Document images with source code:
————

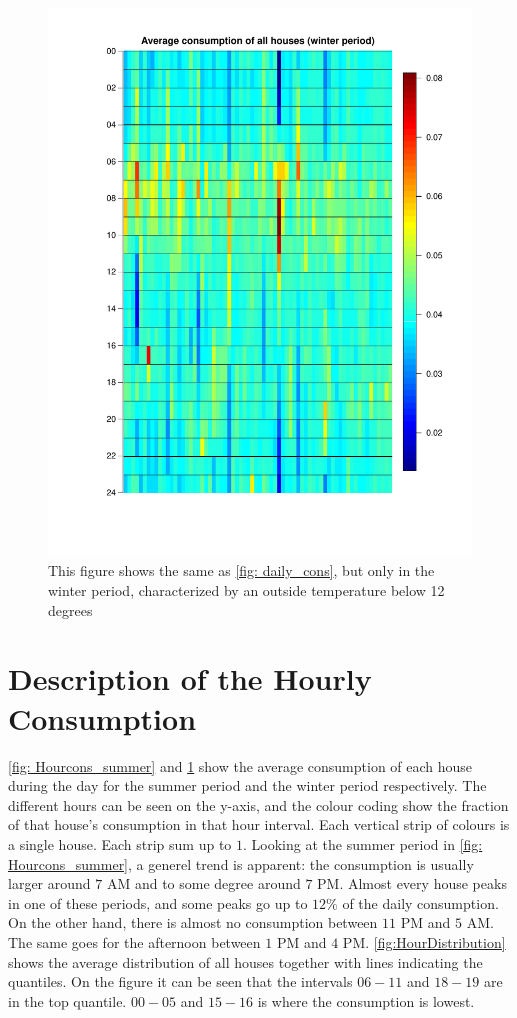 \begin{figure}
    \centering
    \includegraphics[width=\textwidth]{../../../figures/Heatmap_winter.pdf}
    \caption{This figure shows the same as \cref{fig: daily_cons}, but only in the winter period, characterized by an outside temperature below 12 degrees}
    \label{fig: Hourcons_winter}
\end{figure}

%
\section{Description of the Hourly Consumption}
\noindent \cref{fig: Hourcons_summer} and \cref{fig: Hourcons_winter} show the average consumption of each house during the day for the summer period and the winter period respectively. The different hours can be seen on the y-axis, and the colour coding show the fraction of that house's consumption in that hour interval. Each vertical strip of colours is a single house. Each strip sum up to $1$. Looking at the summer period in \cref{fig: Hourcons_summer}, a generel trend is apparent: the consumption is usually larger around $7$ AM and to some degree around $7$ PM. Almost every house peaks in one of these periods, and some peaks go up to $12\%$ of the daily consumption. On the other hand, there is almost no consumption between $11$ PM and $5$ AM. The same goes for the afternoon between $1$ PM and $4$ PM. \cref{fig:HourDistribution} shows the average distribution of all houses together with lines indicating the quantiles. On the figure it can be seen that the intervals $06-11$ and $18-19$ are in the top quantile. $00-05$ and $15-16$ is where the consumption is lowest.


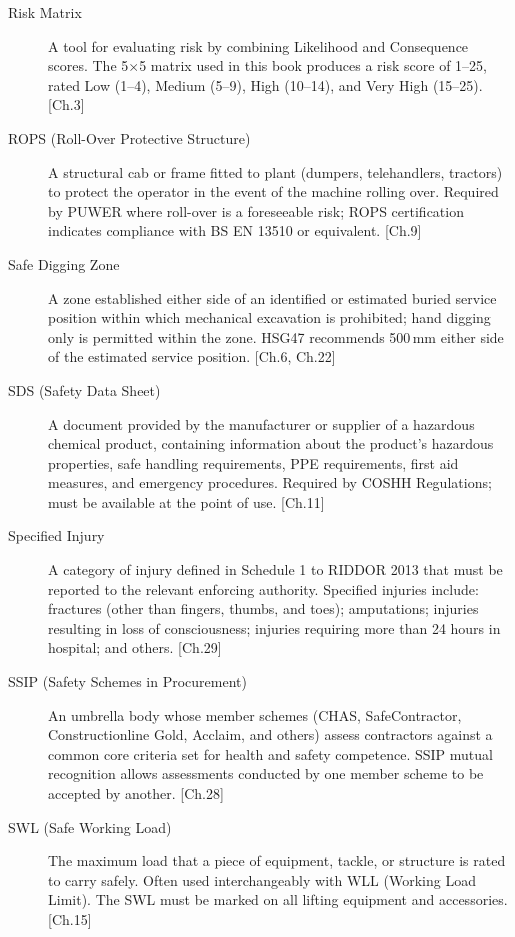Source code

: \begin{description}
\item[Risk Matrix] A tool for evaluating risk by combining Likelihood and Consequence scores. The 5$\times$5 matrix used in this book produces a risk score of 1--25, rated Low (1--4), Medium (5--9), High (10--14), and Very High (15--25). [Ch.3]

\item[ROPS (Roll-Over Protective Structure)] A structural cab or frame fitted to plant (dumpers, telehandlers, tractors) to protect the operator in the event of the machine rolling over. Required by PUWER where roll-over is a foreseeable risk; ROPS certification indicates compliance with BS EN 13510 or equivalent. [Ch.9]

\item[Safe Digging Zone] A zone established either side of an identified or estimated buried service position within which mechanical excavation is prohibited; hand digging only is permitted within the zone. HSG47 recommends 500\,mm either side of the estimated service position. [Ch.6, Ch.22]

\item[SDS (Safety Data Sheet)] A document provided by the manufacturer or supplier of a hazardous chemical product, containing information about the product's hazardous properties, safe handling requirements, PPE requirements, first aid measures, and emergency procedures. Required by COSHH Regulations; must be available at the point of use. [Ch.11]

\item[Specified Injury] A category of injury defined in Schedule 1 to RIDDOR 2013 that must be reported to the relevant enforcing authority. Specified injuries include: fractures (other than fingers, thumbs, and toes); amputations; injuries resulting in loss of consciousness; injuries requiring more than 24 hours in hospital; and others. [Ch.29]

\item[SSIP (Safety Schemes in Procurement)] An umbrella body whose member schemes (CHAS, SafeContractor, Constructionline Gold, Acclaim, and others) assess contractors against a common core criteria set for health and safety competence. SSIP mutual recognition allows assessments conducted by one member scheme to be accepted by another. [Ch.28]

\item[SWL (Safe Working Load)] The maximum load that a piece of equipment, tackle, or structure is rated to carry safely. Often used interchangeably with WLL (Working Load Limit). The SWL must be marked on all lifting equipment and accessories. [Ch.15]


\end{description}
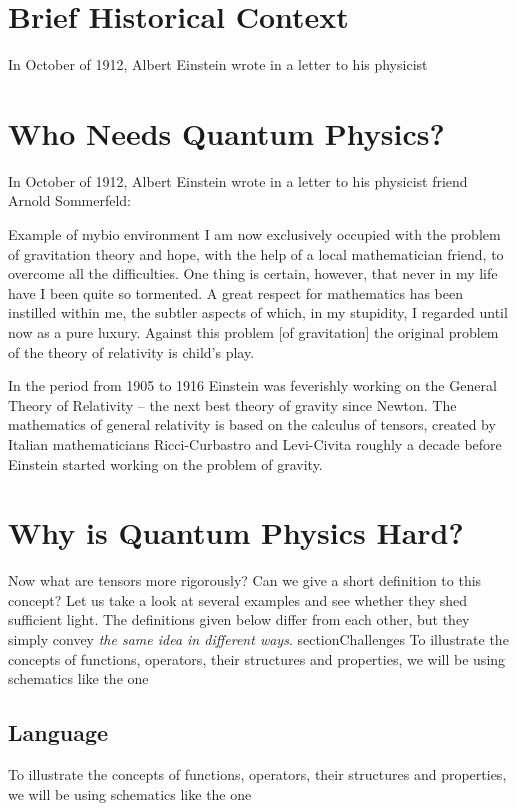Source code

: \section{Brief Historical Context}
In October of 1912, Albert Einstein wrote in a letter to his physicist

\section{Who Needs Quantum Physics?}

In October of 1912, Albert Einstein wrote in a letter to his physicist
friend Arnold Sommerfeld:
\begin{mybio}{Example of mybio environment}
  I am now exclusively occupied with the problem of gravitation theory
and hope, with the help of a local mathematician friend, to overcome
all the difficulties. One thing is certain, however, that never in my
life have I been quite so tormented. A great respect for mathematics
has been instilled within me, the subtler aspects of which, in my stupidity,
I regarded until now as a pure luxury. Against this problem [of
  gravitation] the original problem of the theory of relativity is
child’s play.
\end{mybio}
In the period from 1905 to 1916 Einstein was feverishly working on the
General Theory of Relativity -- the next
best theory of gravity since
Newton. The mathematics of general relativity is based on the calculus
of tensors, created by Italian mathematicians Ricci-Curbastro and
Levi-Civita roughly a decade before Einstein started working on the
problem of gravity.


\section{Why is Quantum Physics Hard?}\label{sec:ExampleDefinitions}
Now what are tensors more rigorously? Can we give a short definition
to this concept?
Let us take a look at several examples and see whether they shed
sufficient light. The definitions given below differ from each other,
but they simply convey \emph{the same idea in different ways}.
section{Challenges}
To illustrate the concepts of functions, operators, their structures and
properties, we will be using schematics like the one

\subsection{Language}
To illustrate the concepts of functions, operators, their structures and
properties, we will be using schematics like the one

————

EXERCISE: Could you reproduce exactly, and only, the lines from the start of the records through the line containing "of the Hourly", leaving out the pictures?

RESULT OF THE TASK:
 \begin{figure}
    \centering
    \includegraphics[width=\textwidth]{../../../figures/Heatmap_winter.pdf}
    \caption{This figure shows the same as \cref{fig: daily_cons}, but only in the winter period, characterized by an outside temperature below 12 degrees}
    \label{fig: Hourcons_winter}
\end{figure}

%
\section{Description of the Hourly Consumption}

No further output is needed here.